Ююкин не обижался, он привык к колкостям Богородского принимая их как шутку ворчливого дедушки. Лукича он уважал за искренность и доброту и высоко ценил его актерский талант. Их дачи были на одной улице, и они часто, особенно летом, встречались главным образом у Богородского. К Ююкиным Лукич заглядывал лишь по крайней нужде: он не терпел Игорева тестя — в прошлом мидовского работника, в ельцинские годы перешедшего в солидный бизнес. Не терпел за высокомерие и хамство, с каким тот относился к зятю и вообще к деятелям искусства, которых считал племенем ничтожным, а потому и бесполезным. Игорь Ююкин происходил из псковских крестьян, в Москве окончил Суриковский художественный институт, — учился в портретном классе Ильи Глазунова. На четвертом курсе познакомился с розовощекой насмешливой блондинкой Настей, веселой, общительной студенткой педагогического института, и не успел оглянуться, как очутился на даче ее родителей, которые в тот день пребывали в Москве, предоставив возможность юной парочке приятно провести время в интимной обстановке. Игорь тогда жил в общежитии и даже не мечтал в обозримом будущем обзавестись в Москве собственным углом. Склонная к полноте Настя не была красавицей, но ее веселый общительный нрав, слишком чувственный рот, непосредственность в поступках и живость характера слегка компенсировали неброскую внешность. Игорю с ней было хорошо особенно в первую ночь на двухэтажной даче со всеми удобствами, с газовым отоплением, ванной, водопроводом. Его удивляло множество комнат в основном здании да три комнаты в летнем домике-кухне. Поскольку Настя была единственной дочкой у родителя, то по подсчетам Игоря на каждого члена семьи приходилось по три комнаты. Будучи под хмельком и слушая прелестные излияния Насти о возможном их совместном будущем, он уже прикидывал, что одну из просторных комнат можно было бы приспособить под мастерскую. Для любого художника мастерская — это жизнь и мечта. Восторженная Настя не преминула сообщить, что московская квартира их из четырех комнат и что самая светлая и уютная комната принадлежит безраздельно ей. Намек был принят к сведению.

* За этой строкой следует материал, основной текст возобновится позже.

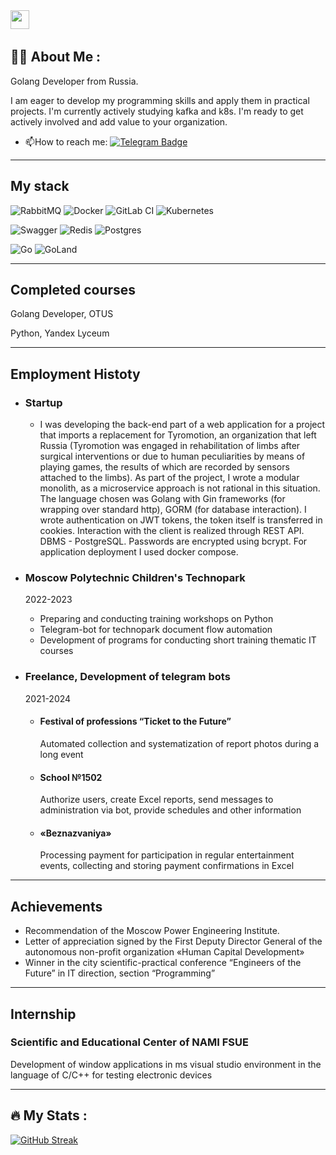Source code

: <img src="https://media.giphy.com/media/WUlplcMpOCEmTGBtBW/giphy.gif" width="30">
<img src="https://komarev.com/ghpvc/?username=kolbeshin&style=flat-square&color=blue" alt=""/>

## :man_technologist: About Me :
Golang Developer from Russia.

I am eager to develop my programming skills and apply them in practical projects. I'm currently actively studying kafka and k8s. I'm ready to get actively involved and add value to your organization.

- :mailbox:How to reach me: [![Telegram Badge](https://img.shields.io/badge/-kolbeshin-blue?style=flat&logo=Telegram&logoColor=white)](https://t.me/gkolbeshin)

---

## My stack

![RabbitMQ](https://img.shields.io/static/v1?style=for-the-badge&message=RabbitMQ&color=FF6600&logo=RabbitMQ&logoColor=FFFFFF&label=)
![Docker](https://img.shields.io/static/v1?style=for-the-badge&message=Docker&color=2496ED&logo=Docker&logoColor=FFFFFF&label=)
![GitLab CI](https://img.shields.io/badge/gitlab%20ci-%23181717.svg?style=for-the-badge&logo=gitlab&logoColor=white)
![Kubernetes](https://img.shields.io/badge/kubernetes-%23326ce5.svg?style=for-the-badge&logo=kubernetes&logoColor=white)

![Swagger](https://img.shields.io/badge/-Swagger-%23Clojure?style=for-the-badge&logo=swagger&logoColor=white)
![Redis](https://img.shields.io/badge/redis-%23DD0031.svg?style=for-the-badge&logo=redis&logoColor=white)
![Postgres](https://img.shields.io/badge/postgres-%23316192.svg?style=for-the-badge&logo=postgresql&logoColor=white)

![Go](https://img.shields.io/badge/go-%2300ADD8.svg?style=for-the-badge&logo=go&logoColor=white)
![GoLand](https://img.shields.io/static/v1?style=for-the-badge&message=GoLand&color=000000&logo=GoLand&logoColor=FFFFFF&label=)

---

## Completed courses

Golang Developer, OTUS

Python, Yandex Lyceum

---
## Employment Histoty
- ### Startup
  - I was developing the back-end part of a web application for a project that imports a replacement for Tyromotion, an organization that left Russia (Tyromotion was engaged in rehabilitation of limbs after surgical interventions or due to human peculiarities by means of playing games, the results of which are recorded by sensors attached to the limbs). 
As part of the project, I wrote a modular monolith, as a microservice approach is not rational in this situation. The language chosen was Golang with Gin frameworks (for wrapping over standard http), GORM (for database interaction). I wrote authentication on JWT tokens, the token itself is transferred in cookies. Interaction with the client is realized through REST API. DBMS - PostgreSQL. Passwords are encrypted using bcrypt. For application deployment I used docker compose.
- ### Moscow Polytechnic Children's Technopark
  
  2022-2023
  
  - Preparing and conducting training workshops on Python
  - Telegram-bot for technopark document flow automation
  - Development of programs for conducting short training thematic IT courses
- ### Freelance, Development of telegram bots
  
  2021-2024
  
  - #### Festival of professions “Ticket to the Future”
    Automated collection and systematization of report photos during a long event
  - #### School №1502
    Authorize users, create Excel reports, send messages to administration via bot, provide schedules and other information
  - #### «Beznazvaniya»
    Processing payment for participation in regular entertainment events, collecting and storing payment confirmations in Excel
---
## Achievements
- Recommendation of the Moscow Power Engineering Institute.
- Letter of appreciation signed by the First Deputy Director General of the autonomous non-profit organization «Human Capital Development»
- Winner in the city scientific-practical conference “Engineers of the Future” in IT direction, section “Programming”

---
## Internship

### Scientific and Educational Center of NAMI FSUE
Development of window applications in ms visual studio environment in the language of
C/C++ for testing electronic devices

---

## :fire: My Stats :

[![GitHub Streak](http://github-readme-streak-stats.herokuapp.com?user=kolbeshin&theme=dark&background=000000)](https://git.io/streak-stats)

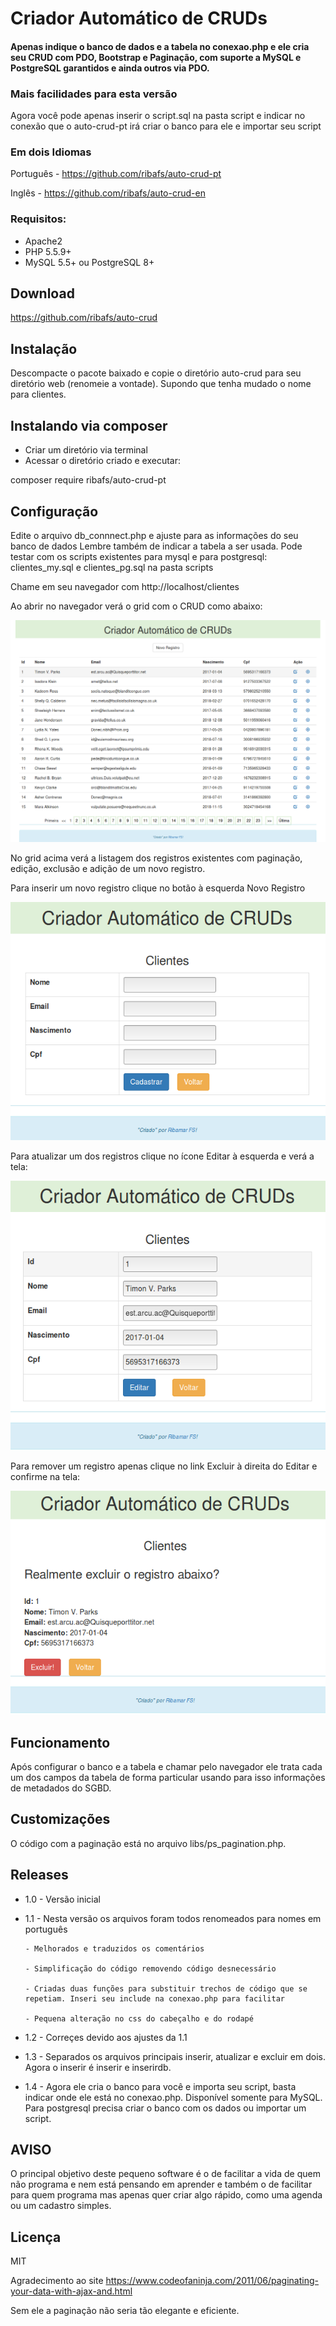 # Criador Automático de CRUDs

#### Apenas indique o banco de dados e a tabela no conexao.php e ele cria seu CRUD com PDO, Bootstrap e Paginação, com suporte a MySQL e PostgreSQL garantidos e ainda outros via PDO.

### Mais facilidades para esta versão
Agora você pode apenas inserir o script.sql na pasta script e indicar no conexão que o auto-crud-pt irá criar o banco para ele e importar seu script

### Em dois Idiomas
Português - https://github.com/ribafs/auto-crud-pt

Inglês - https://github.com/ribafs/auto-crud-en

### Requisitos:
- Apache2
- PHP 5.5.9+
- MySQL 5.5+ ou PostgreSQL 8+

## Download
https://github.com/ribafs/auto-crud

## Instalação
Descompacte o pacote baixado e copie o diretório auto-crud para seu diretório web (renomeie a vontade).
Supondo que tenha mudado o nome para clientes.

## Instalando via composer
- Criar um diretório via terminal
- Acessar o diretório criado e executar:

composer require ribafs/auto-crud-pt

## Configuração

Edite o arquivo db_connnect.php e ajuste para as informações do seu banco de dados
Lembre também de indicar a tabela a ser usada.
Pode testar com os scripts existentes para mysql e para postgresql: clientes_my.sql e clientes_pg.sql na pasta scripts

Chame em seu navegador com
http://localhost/clientes

Ao abrir no navegador verá o grid com o CRUD como abaixo:

<img src="imagens/grid.png">

No grid acima verá a listagem dos registros existentes com paginação, edição, exclusão e adição de um novo registro.

Para inserir um novo registro clique no botão à esquerda Novo Registro

<img src="imagens/insert.png">

Para atualizar um dos registros clique no ícone Editar à esquerda e verá a tela:

<img src="imagens/update.png">

Para remover um registro apenas clique no link Excluir à direita do Editar e confirme na tela:

<img src="imagens/delete.png">

## Funcionamento

Após configurar o banco e a tabela e chamar pelo navegador ele trata cada um dos campos da tabela de forma particular usando para isso informações de metadados do SGBD.

## Customizações

O código com a paginação está no arquivo libs/ps_pagination.php.

## Releases

- 1.0 - Versão inicial
- 1.1 - Nesta versão os arquivos foram todos renomeados para nomes em português

      - Melhorados e traduzidos os comentários
      
      - Simplificação do código removendo código desnecessário
      
      - Criadas duas funções para substituir trechos de código que se repetiam. Inseri seu include na conexao.php para facilitar
      
      - Pequena alteração no css do cabeçalho e do rodapé

- 1.2 - Correçes devido aos ajustes da 1.1

- 1.3 - Separados os arquivos principais inserir, atualizar e excluir em dois. Agora o inserir é inserir e inserirdb.

- 1.4 - Agora ele cria o banco para você e importa seu script, basta indicar onde ele está no conexao.php. Disponível somente para MySQL. Para postgresql precisa criar o banco com os dados ou importar um script.

## AVISO
O principal objetivo deste pequeno software é o de facilitar a vida de quem não programa e nem está pensando em aprender e também o de facilitar para quem programa mas apenas quer criar algo rápido, como uma agenda ou um cadastro simples.

## Licença

MIT

Agradecimento ao site
https://www.codeofaninja.com/2011/06/paginating-your-data-with-ajax-and.html

Sem ele a paginação não seria tão elegante e eficiente.
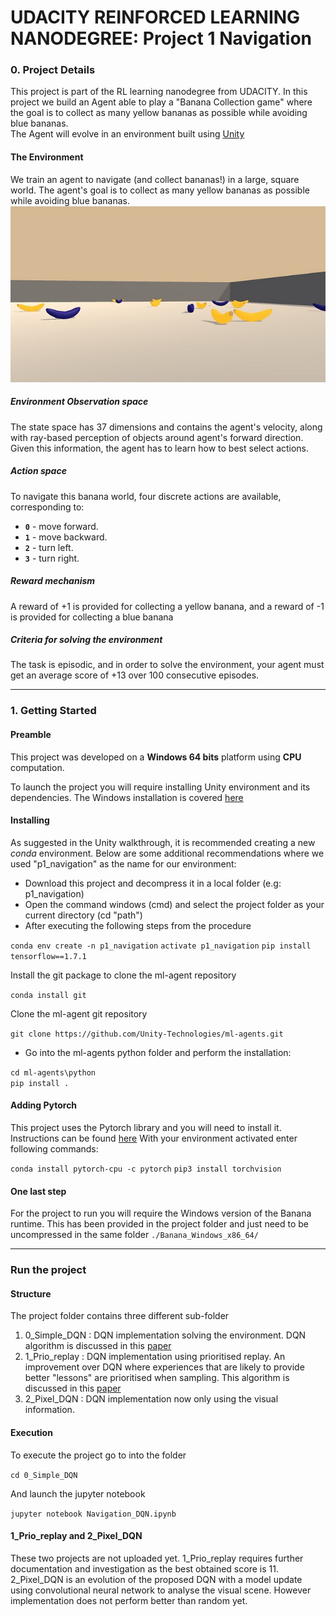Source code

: # UDACITY REINFORCED LEARNING NANODEGREE: Project 1 Navigation  
  
### 0. Project Details  
  
This project is part of the RL learning nanodegree from UDACITY. In this project we build an Agent able to play a "Banana Collection game"  where the goal is to collect as many yellow bananas as possible while avoiding blue bananas.  
The Agent will evolve in an environment built using [Unity](https://blogs.unity3d.com/2017/09/19/introducing-unity-machine-learning-agents/) 
  
#### The Environment  
  
We train an agent to navigate (and collect bananas!) in a large, square world.  The agent's goal is to collect as many yellow bananas as possible while avoiding blue bananas.  
  ![BananaWorld](./images/banana_world.jpg)
##### Environment Observation space  
The state space has 37 dimensions and contains the agent's velocity, along with ray-based perception of objects around agent's forward direction. Given this information, the agent has to learn how to best select actions.  
  
##### Action space  
To navigate this banana world, four discrete actions are available, corresponding to:  
- **`0`** - move forward.  
- **`1`** - move backward.  
- **`2`** - turn left.  
- **`3`** - turn right.  
  
##### Reward mechanism  
A reward of +1 is provided for collecting a yellow banana, and a reward of -1 is provided for collecting a blue banana  
  
##### Criteria for solving the environment  
The task is episodic, and in order to solve the environment, your agent must get an average score of +13 over 100 consecutive episodes.  

---
### 1. Getting Started  
  
#### Preamble  

This project was developed on a **Windows 64 bits** platform using **CPU** computation.

To launch the project you will require installing Unity environment and its dependencies. The Windows installation is covered [here](https://github.com/Unity-Technologies/ml-agents/blob/master/docs/Installation-Windows.md)

#### Installing

As suggested in the Unity walkthrough, it is recommended creating a new *conda*  environment. Below are some additional recommendations where we used "p1_navigation" as the name for our environment:

* Download this project and decompress it in a local folder (e.g: p1_navigation)
* Open the command windows (cmd) and select the project folder as your current directory (cd "path")
* After executing the following steps from the procedure

 `conda env create -n p1_navigation`
 `activate p1_navigation`
 `pip install tensorflow==1.7.1`
 
 Install the git package to clone the ml-agent repository
 
 `conda install git`
 
Clone the ml-agent git repository

 `git clone https://github.com/Unity-Technologies/ml-agents.git`
 
* Go into the ml-agents python folder and perform the installation: 

 `cd ml-agents\python`  
 `pip install .`  
 
#### Adding Pytorch
This project uses the Pytorch library and you will need to install it. Instructions can be found [here](https://pytorch.org/)
 With your environment activated enter following commands:
 
`conda install pytorch-cpu -c pytorch`
`pip3 install torchvision`


#### One last step
For the project to run you will require the Windows version of the Banana runtime. This has been provided in the project folder and just need to be uncompressed in the same folder `./Banana_Windows_x86_64/`

---
### Run the project  
 
 #### Structure

 The project folder contains three different sub-folder  
1. 0_Simple_DQN : DQN implementation solving the environment. DQN algorithm is discussed in this [paper](https://storage.googleapis.com/deepmind-media/dqn/DQNNaturePaper.pdf)
2. 1_Prio_replay : DQN implementation using prioritised replay. An improvement over DQN where experiences that are likely to provide better "lessons" are prioritised when sampling. This algorithm is discussed in this [paper](https://arxiv.org/abs/1511.05952) 
3. 2_Pixel_DQN : DQN implementation now only using the visual information.

#### Execution

To execute the project go to into the folder 

`cd 0_Simple_DQN `

And launch the jupyter notebook

`jupyter notebook Navigation_DQN.ipynb`

#### 1_Prio_replay and 2_Pixel_DQN

These two projects are not uploaded yet. 
1_Prio_replay requires further documentation and investigation as the best obtained score is 11.
2_Pixel_DQN is an evolution of the proposed DQN with a model update using convolutional neural network to analyse the visual scene. However implementation does not perform better than random yet.
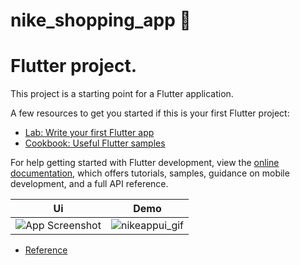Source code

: # nike_shopping_app 💎

# Flutter project.

This project is a starting point for a Flutter application.

A few resources to get you started if this is your first Flutter project:


- [Lab: Write your first Flutter app](https://docs.flutter.dev/get-started/codelab)
- [Cookbook: Useful Flutter samples](https://docs.flutter.dev/cookbook)

For help getting started with Flutter development, view the
[online documentation](https://docs.flutter.dev/), which offers tutorials,
samples, guidance on mobile development, and a full API reference.


| Ui | Demo |
| ------ | ------ |
| ![App Screenshot](https://user-images.githubusercontent.com/64737299/226993065-6fe1789f-a0aa-4f41-b9a1-3680e5b470cd.png) | ![nikeappui_gif](https://user-images.githubusercontent.com/64737299/226993138-51b77919-b553-4561-b04c-16edf6b56bda.gif) |



- [Reference](https://dribbble.com/shots/10406689-Shoes-App-Design)

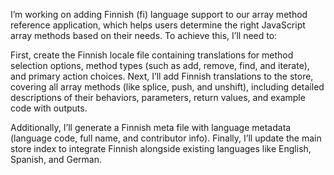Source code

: I’m working on adding Finnish (fi) language support to our array method reference application, which helps users determine the right JavaScript array methods based on their needs. To achieve this, I’ll need to:

First, create the Finnish locale file containing translations for method selection options, method types (such as add, remove, find, and iterate), and primary action choices. Next, I’ll add Finnish translations to the store, covering all array methods (like splice, push, and unshift), including detailed descriptions of their behaviors, parameters, return values, and example code with outputs.

Additionally, I’ll generate a Finnish meta file with language metadata (language code, full name, and contributor info). Finally, I’ll update the main store index to integrate Finnish alongside existing languages like English, Spanish, and German.

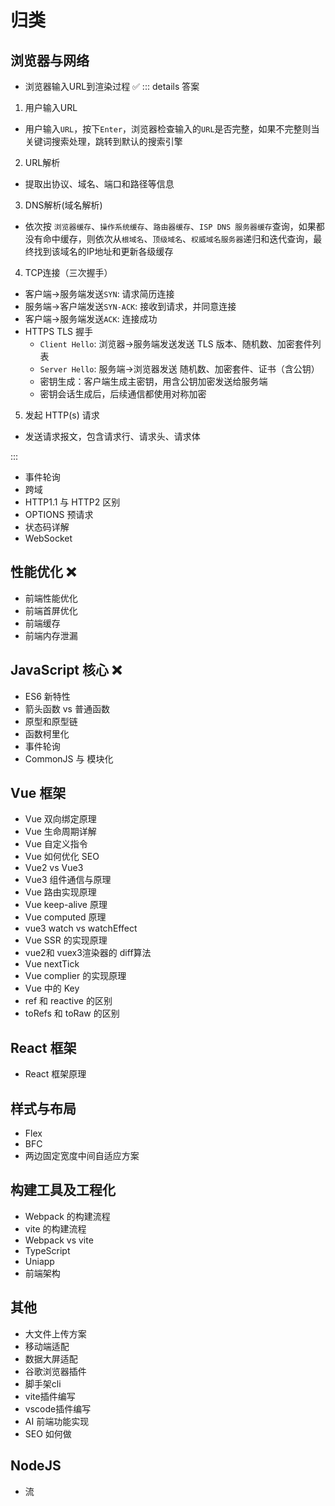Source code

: # 归类

## 浏览器与网络

+ 浏览器输入URL到渲染过程 ✅
::: details 答案
1. 用户输入URL
 + 用户输入`URL`，按下`Enter`，浏览器检查输入的`URL`是否完整，如果不完整则当关键词搜索处理，跳转到默认的搜索引擎
2. URL解析
 + 提取出协议、域名、端口和路径等信息
3. DNS解析(域名解析)
 + 依次按 `浏览器缓存`、`操作系统缓存`、`路由器缓存`、`ISP DNS 服务器缓存`查询，如果都没有命中缓存，则依次从`根域名`、`顶级域名`、`权威域名服务器`递归和迭代查询，最终找到该域名的IP地址和更新各级缓存
4. TCP连接（三次握手）
 + 客户端->服务端发送`SYN`: 请求简历连接
 + 服务端->客户端发送`SYN-ACK`: 接收到请求，并同意连接
 + 客户端->服务端发送`ACK`: 连接成功
 + HTTPS TLS 握手
   + `Client Hello`: 浏览器->服务端发送发送 TLS 版本、随机数、加密套件列表
   + `Server Hello`: 服务端->浏览器发送 随机数、加密套件、证书（含公钥）
   + 密钥生成：客户端生成主密钥，用含公钥加密发送给服务端
   + 密钥会话生成后，后续通信都使用对称加密
5. 发起 HTTP(s) 请求
+ 发送请求报文，包含请求行、请求头、请求体

:::
+ 事件轮询
+ 跨域
+ HTTP1.1 与 HTTP2 区别
+ OPTIONS 预请求
+ 状态码详解
+ WebSocket 

## 性能优化 ❌
+ 前端性能优化
+ 前端首屏优化
+ 前端缓存
+ 前端内存泄漏

## JavaScript 核心 ❌

+ ES6 新特性
+ 箭头函数 vs 普通函数
+ 原型和原型链
+ 函数柯里化
+ 事件轮询
+ CommonJS 与 模块化

## Vue 框架

+ Vue 双向绑定原理
+ Vue 生命周期详解
+ Vue 自定义指令
+ Vue 如何优化 SEO
+ Vue2 vs Vue3
+ Vue3 组件通信与原理
+ Vue 路由实现原理
+ Vue keep-alive 原理
+ Vue computed 原理
+ vue3 watch vs watchEffect
+ Vue SSR 的实现原理
+ vue2和 vuex3渲染器的 diff算法
+ Vue nextTick
+ Vue complier 的实现原理
+ Vue 中的 Key
+ ref 和 reactive 的区别
+ toRefs 和 toRaw 的区别

## React 框架

+ React 框架原理

## 样式与布局
+ Flex
+ BFC
+ 两边固定宽度中间自适应方案

## 构建工具及工程化

+ Webpack 的构建流程
+ vite 的构建流程
+ Webpack vs vite
+ TypeScript
+ Uniapp
+ 前端架构


## 其他

+ 大文件上传方案
+ 移动端适配
+ 数据大屏适配
+ 谷歌浏览器插件
+ 脚手架cli
+ vite插件编写
+ vscode插件编写
+ AI 前端功能实现
+ SEO 如何做

## NodeJS

+  流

Если судить по внешности, то Настя и Игорь не очень подходят друг другу, пожалуй совсем не подходят. Он стройный, высокий, гибкий в талии, худой и мелколицый, с упругой пружинистой походкой, она невысокого роста, пышногрудая, круглобедрая толстушка. Он по характеру покладист, спокоен, простодушен, с грубоватыми неуклюжими манерами. Она с неустойчивым переменным характером, как апрельская погода: то всплеск веселья и ласки, то взрыв беспочвенных претензий и властных, капризных требований. Покладистый характер Игоря, отсутствие твердых убеждений позволяли ему не обращать внимания на дурные инстинкты жены. Как бы то ни было, ему нравилось встречаться с Настей особенно на даче, где воздух чист, покой и уединение, где в промежутке между любовью и трапезой можно писать этюды, благо природа для пейзажиста здесь превосходная. Там же на даче Игорь начал писать на пленере портрет девушки освещенной солнцем, то-есть Насти. Время летело быстро, портрет почему-то давался туго, что-то в нем ускользало, не получалось, или получалось совсем не то, что хотелось. И во время одного из сеансов Настя объявила Игорю, что она беременна. К такому сообщению Игорь отнесся спокойно, даже с безразличием, словно его это никак не касалось. Тогда ему об отцовских обязанностях очень доходчиво, строго и внушительно растолковал будущий грозный тесть. Свадьбу сотворили в спешном порядке, ибо меньше чем через месяц после свадебных торжеств на белый свет появились два близнеца Ююкиных, два мальчика очень похожих на Игоря, о чем не уставала твердить весьма довольная зятем теща и бабушка. В виде приданного Игорь получил московскую прописку в просторной квартире тестя, мастерскую в столице, ту самую, в которой происходила презентация портрета Богородского. Кажется, он был доволен. Не очень заботясь о хлебе насущном, учитывая достаток тестя, писал заказные портреты «новых русских», которых рекомендовал ему тесть, обзавелся «иномаркой», два раза побывал на курортах экзотических стран.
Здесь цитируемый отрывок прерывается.